Check each line of the entries. Copy the ones that contain the string "also".

» **EXTRACTED ENTRIES**:
=== Section Start ===
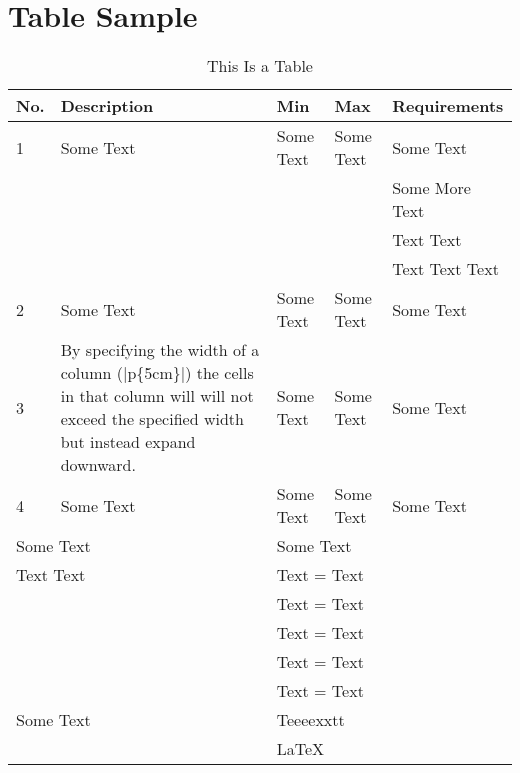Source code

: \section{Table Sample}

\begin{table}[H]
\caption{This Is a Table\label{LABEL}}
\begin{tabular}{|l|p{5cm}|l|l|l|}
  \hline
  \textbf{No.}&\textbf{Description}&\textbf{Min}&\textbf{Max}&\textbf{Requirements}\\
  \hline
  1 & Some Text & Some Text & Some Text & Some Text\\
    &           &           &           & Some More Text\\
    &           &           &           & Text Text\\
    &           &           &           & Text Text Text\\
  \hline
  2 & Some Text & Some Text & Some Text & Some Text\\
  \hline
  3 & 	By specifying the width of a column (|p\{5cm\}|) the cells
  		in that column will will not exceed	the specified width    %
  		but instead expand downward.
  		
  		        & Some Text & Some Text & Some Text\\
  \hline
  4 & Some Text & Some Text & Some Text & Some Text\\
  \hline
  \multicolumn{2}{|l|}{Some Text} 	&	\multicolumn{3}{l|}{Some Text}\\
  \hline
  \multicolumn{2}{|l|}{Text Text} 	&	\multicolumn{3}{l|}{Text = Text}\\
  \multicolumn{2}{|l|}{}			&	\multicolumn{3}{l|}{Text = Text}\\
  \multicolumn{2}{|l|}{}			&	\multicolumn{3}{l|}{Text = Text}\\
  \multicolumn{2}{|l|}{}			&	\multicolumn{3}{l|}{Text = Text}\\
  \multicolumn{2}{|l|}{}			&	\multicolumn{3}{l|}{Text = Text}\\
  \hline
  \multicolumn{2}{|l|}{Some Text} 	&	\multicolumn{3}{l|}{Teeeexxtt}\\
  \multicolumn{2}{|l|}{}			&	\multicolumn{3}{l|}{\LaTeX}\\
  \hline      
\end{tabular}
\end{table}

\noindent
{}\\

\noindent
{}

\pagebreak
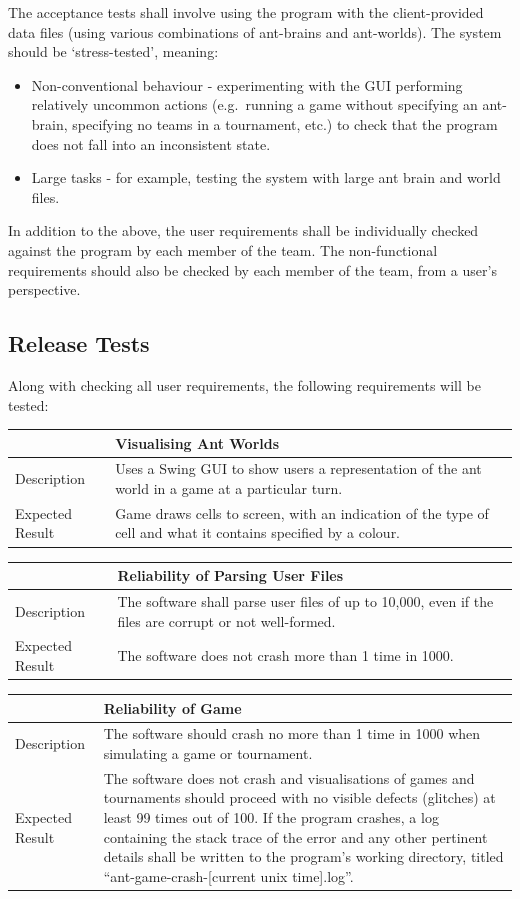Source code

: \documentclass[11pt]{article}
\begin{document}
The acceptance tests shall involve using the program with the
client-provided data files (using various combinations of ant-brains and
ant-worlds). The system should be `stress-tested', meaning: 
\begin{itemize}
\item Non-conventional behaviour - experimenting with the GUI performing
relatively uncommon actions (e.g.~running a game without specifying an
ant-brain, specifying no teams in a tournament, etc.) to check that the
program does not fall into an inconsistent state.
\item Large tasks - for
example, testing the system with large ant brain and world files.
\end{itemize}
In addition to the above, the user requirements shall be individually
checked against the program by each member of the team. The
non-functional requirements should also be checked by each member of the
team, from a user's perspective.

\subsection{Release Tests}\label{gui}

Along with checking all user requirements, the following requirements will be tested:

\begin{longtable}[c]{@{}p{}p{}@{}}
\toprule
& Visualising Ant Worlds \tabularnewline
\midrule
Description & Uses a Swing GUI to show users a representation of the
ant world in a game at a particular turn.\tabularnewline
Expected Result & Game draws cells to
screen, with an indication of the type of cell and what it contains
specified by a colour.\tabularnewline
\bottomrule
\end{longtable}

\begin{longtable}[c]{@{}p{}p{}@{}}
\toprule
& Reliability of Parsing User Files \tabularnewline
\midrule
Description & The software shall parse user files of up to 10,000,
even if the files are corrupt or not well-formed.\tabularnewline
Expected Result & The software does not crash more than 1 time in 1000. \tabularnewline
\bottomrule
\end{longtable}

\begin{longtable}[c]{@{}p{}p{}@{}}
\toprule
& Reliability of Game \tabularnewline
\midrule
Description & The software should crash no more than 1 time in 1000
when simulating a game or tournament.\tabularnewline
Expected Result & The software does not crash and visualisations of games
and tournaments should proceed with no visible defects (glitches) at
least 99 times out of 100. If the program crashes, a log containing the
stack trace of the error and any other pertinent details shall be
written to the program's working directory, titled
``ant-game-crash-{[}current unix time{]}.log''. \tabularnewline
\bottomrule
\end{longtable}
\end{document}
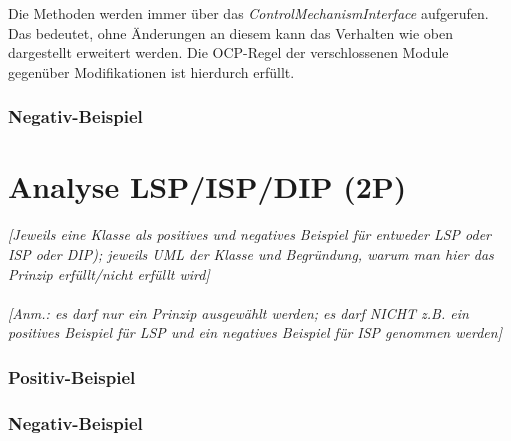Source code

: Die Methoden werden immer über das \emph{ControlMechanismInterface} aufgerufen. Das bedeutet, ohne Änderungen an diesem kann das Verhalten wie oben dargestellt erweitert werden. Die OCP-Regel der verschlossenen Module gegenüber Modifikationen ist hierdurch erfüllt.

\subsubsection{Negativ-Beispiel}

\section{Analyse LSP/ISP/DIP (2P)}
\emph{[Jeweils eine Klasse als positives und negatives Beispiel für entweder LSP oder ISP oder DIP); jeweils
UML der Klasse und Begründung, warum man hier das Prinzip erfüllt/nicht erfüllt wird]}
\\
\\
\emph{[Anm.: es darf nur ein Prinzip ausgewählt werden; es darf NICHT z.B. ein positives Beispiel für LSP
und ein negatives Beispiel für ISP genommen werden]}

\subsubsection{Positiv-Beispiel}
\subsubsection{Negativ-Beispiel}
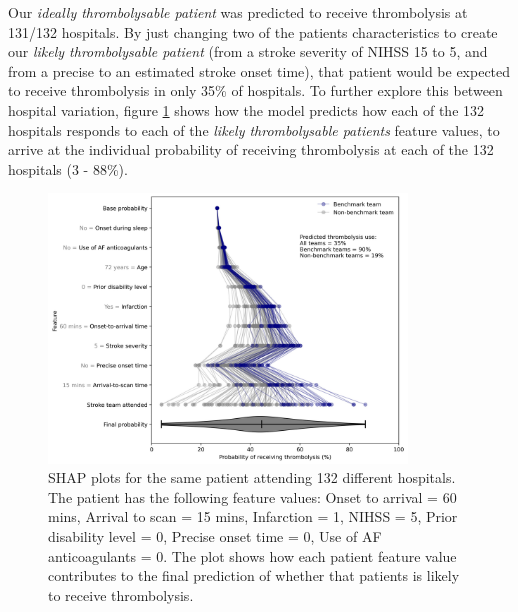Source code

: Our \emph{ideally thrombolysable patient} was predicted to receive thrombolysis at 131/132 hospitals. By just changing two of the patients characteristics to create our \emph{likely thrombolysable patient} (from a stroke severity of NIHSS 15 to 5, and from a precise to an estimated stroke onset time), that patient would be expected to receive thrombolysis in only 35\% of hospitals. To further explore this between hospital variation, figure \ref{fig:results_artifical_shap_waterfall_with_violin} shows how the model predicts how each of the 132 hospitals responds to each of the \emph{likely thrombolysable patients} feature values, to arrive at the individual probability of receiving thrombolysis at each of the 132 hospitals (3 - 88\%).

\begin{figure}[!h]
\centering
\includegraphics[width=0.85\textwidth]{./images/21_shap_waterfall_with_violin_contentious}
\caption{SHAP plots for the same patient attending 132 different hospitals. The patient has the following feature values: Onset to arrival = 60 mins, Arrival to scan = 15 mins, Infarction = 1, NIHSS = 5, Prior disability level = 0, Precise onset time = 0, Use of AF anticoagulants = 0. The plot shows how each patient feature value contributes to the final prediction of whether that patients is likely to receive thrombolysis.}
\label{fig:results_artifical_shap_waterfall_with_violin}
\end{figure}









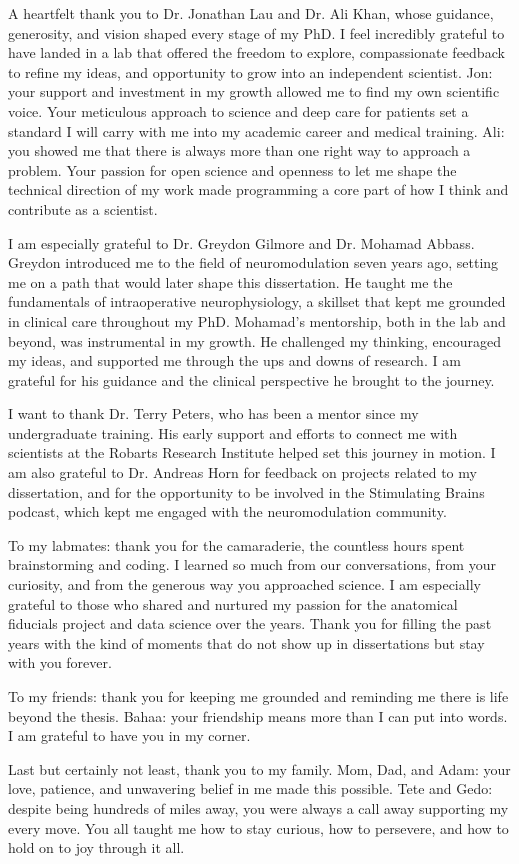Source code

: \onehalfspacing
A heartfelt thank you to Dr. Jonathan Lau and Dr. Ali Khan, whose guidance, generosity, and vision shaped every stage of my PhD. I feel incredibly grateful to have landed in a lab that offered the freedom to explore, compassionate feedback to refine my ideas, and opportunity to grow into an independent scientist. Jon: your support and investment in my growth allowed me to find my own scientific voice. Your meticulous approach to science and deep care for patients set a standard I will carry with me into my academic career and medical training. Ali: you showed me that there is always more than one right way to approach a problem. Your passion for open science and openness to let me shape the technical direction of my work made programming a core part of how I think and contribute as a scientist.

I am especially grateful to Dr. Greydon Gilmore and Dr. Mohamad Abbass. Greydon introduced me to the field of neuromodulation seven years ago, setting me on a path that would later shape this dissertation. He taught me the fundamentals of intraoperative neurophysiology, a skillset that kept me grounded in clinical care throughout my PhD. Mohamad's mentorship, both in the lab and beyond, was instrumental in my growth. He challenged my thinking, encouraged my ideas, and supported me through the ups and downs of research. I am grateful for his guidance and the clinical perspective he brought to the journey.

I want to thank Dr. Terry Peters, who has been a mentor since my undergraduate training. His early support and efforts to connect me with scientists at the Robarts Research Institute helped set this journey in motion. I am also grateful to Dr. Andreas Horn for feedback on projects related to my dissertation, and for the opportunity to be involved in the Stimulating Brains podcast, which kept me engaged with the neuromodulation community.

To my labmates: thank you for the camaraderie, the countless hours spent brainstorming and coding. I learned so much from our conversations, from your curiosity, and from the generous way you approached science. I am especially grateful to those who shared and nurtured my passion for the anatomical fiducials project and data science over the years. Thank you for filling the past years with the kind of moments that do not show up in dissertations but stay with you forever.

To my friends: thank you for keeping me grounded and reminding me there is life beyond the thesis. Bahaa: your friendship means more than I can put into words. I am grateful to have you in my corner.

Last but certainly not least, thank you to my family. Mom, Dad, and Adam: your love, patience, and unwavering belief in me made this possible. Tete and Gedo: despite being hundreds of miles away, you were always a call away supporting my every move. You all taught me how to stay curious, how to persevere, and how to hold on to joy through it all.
=== Section End ===
» **RESULT**:
non-functional requirements should also be checked by each member of the
I want to thank Dr. Terry Peters, who has been a mentor since my undergraduate training. His early support and efforts to connect me with scientists at the Robarts Research Institute helped set this journey in motion. I am also grateful to Dr. Andreas Horn for feedback on projects related to my dissertation, and for the opportunity to be involved in the Stimulating Brains podcast, which kept me engaged with the neuromodulation community.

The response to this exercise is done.